**REQUIREMENT:** An exact copy is needed of each line from the one including "the Renaissance** <span" through the last line of the entries, both ends counted, with nothing added.

[Source texts of formatted documents]
◆ ◆ ◆ ◆ ◆

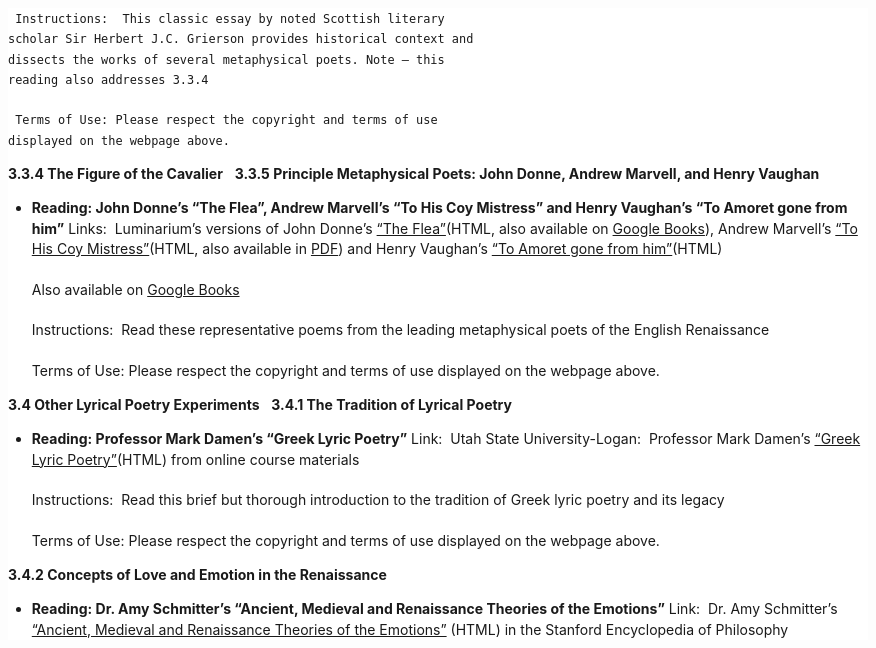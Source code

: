      Instructions:  This classic essay by noted Scottish literary
    scholar Sir Herbert J.C. Grierson provides historical context and
    dissects the works of several metaphysical poets. Note – this
    reading also addresses 3.3.4  
        
     Terms of Use: Please respect the copyright and terms of use
    displayed on the webpage above.

**3.3.4 The Figure of the Cavalier** <span id="3.3.4"></span> 
**3.3.5 Principle Metaphysical Poets: John Donne, Andrew Marvell, and
Henry Vaughan** <span id="3.3.5"></span> 
-   **Reading: John Donne’s “The Flea”, Andrew Marvell’s “To His Coy
    Mistress” and Henry Vaughan’s “To Amoret gone from him”**
    Links:  Luminarium’s versions of John Donne’s [“The
    Flea”](http://www.luminarium.org/sevenlit/donne/flea.php)(HTML, also
    available on [Google
    Books](http://books.google.com/books?id=oG9KAAAAYAAJ&pg=PA40&dq=john+donne+the+flea&hl=en&ei=1-w0TOCVLsH78Abii_nJCw&sa=X&oi=book_result&ct=book-thumbnail&resnum=5&ved=0CDwQ6wEwBA#v=onepage&q=john%20donne%20the%20flea&f=false)),
    Andrew Marvell’s [“To His Coy
    Mistress”](http://www.luminarium.org/sevenlit/marvell/coy.htm)(HTML,
    also available in
    [PDF](http://www.pinkmonkey.com/dl/library1/and01.pdf)) and Henry
    Vaughan’s [“To Amoret gone from
    him”](http://www.luminarium.org/sevenlit/vaughan/amoretgone.htm)(HTML)  
        
     Also available on [Google
    Books](http://books.google.com/books?id=9XwXAAAAYAAJ&pg=PA16&dq=to+amoret+gone+from+him&hl=en&ei=OO40TNrPOoT58Ab79LXwAg&sa=X&oi=book_result&ct=result&resnum=2&ved=0CC0Q6AEwAQ#v=onepage&q=to%20amoret%20gone%20from%20him&f=false)  
        
     Instructions:  Read these representative poems from the leading
    metaphysical poets of the English Renaissance  
        
     Terms of Use: Please respect the copyright and terms of use
    displayed on the webpage above.

**3.4 Other Lyrical Poetry Experiments** <span id="3.4"></span> 
**3.4.1 The Tradition of Lyrical Poetry** <span id="3.4.1"></span> 
-   **Reading: Professor Mark Damen’s “Greek Lyric Poetry”**
    Link:  Utah State University-Logan:  Professor Mark Damen’s [“Greek
    Lyric
    Poetry”](http://www.usu.edu/markdamen/1320AncLit/chapters/05lyric.htm)(HTML)
    from online course materials  
        
     Instructions:  Read this brief but thorough introduction to the
    tradition of Greek lyric poetry and its legacy  
        
     Terms of Use: Please respect the copyright and terms of use
    displayed on the webpage above.

**3.4.2 Concepts of Love and Emotion in the Renaissance** <span
id="3.4.2"></span> 
-   **Reading: Dr. Amy Schmitter’s “Ancient, Medieval and Renaissance
    Theories of the Emotions”**
    Link:  Dr. Amy Schmitter’s [“Ancient, Medieval and Renaissance
    Theories of the
    Emotions”](http://plato.stanford.edu/entries/emotions-17th18th/LD1Background.html) (HTML)
    in the Stanford Encyclopedia of Philosophy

◆ ◆ ◆ ◆ ◆

**SOLUTION FOR THIS EXERCISE:**
**3.4.2 Concepts of Love and Emotion in the Renaissance** <span
id="3.4.2"></span> 
-   **Reading: Dr. Amy Schmitter’s “Ancient, Medieval and Renaissance
    Theories of the Emotions”**
    Link:  Dr. Amy Schmitter’s [“Ancient, Medieval and Renaissance
    Theories of the
    Emotions”](http://plato.stanford.edu/entries/emotions-17th18th/LD1Background.html) (HTML)
    in the Stanford Encyclopedia of Philosophy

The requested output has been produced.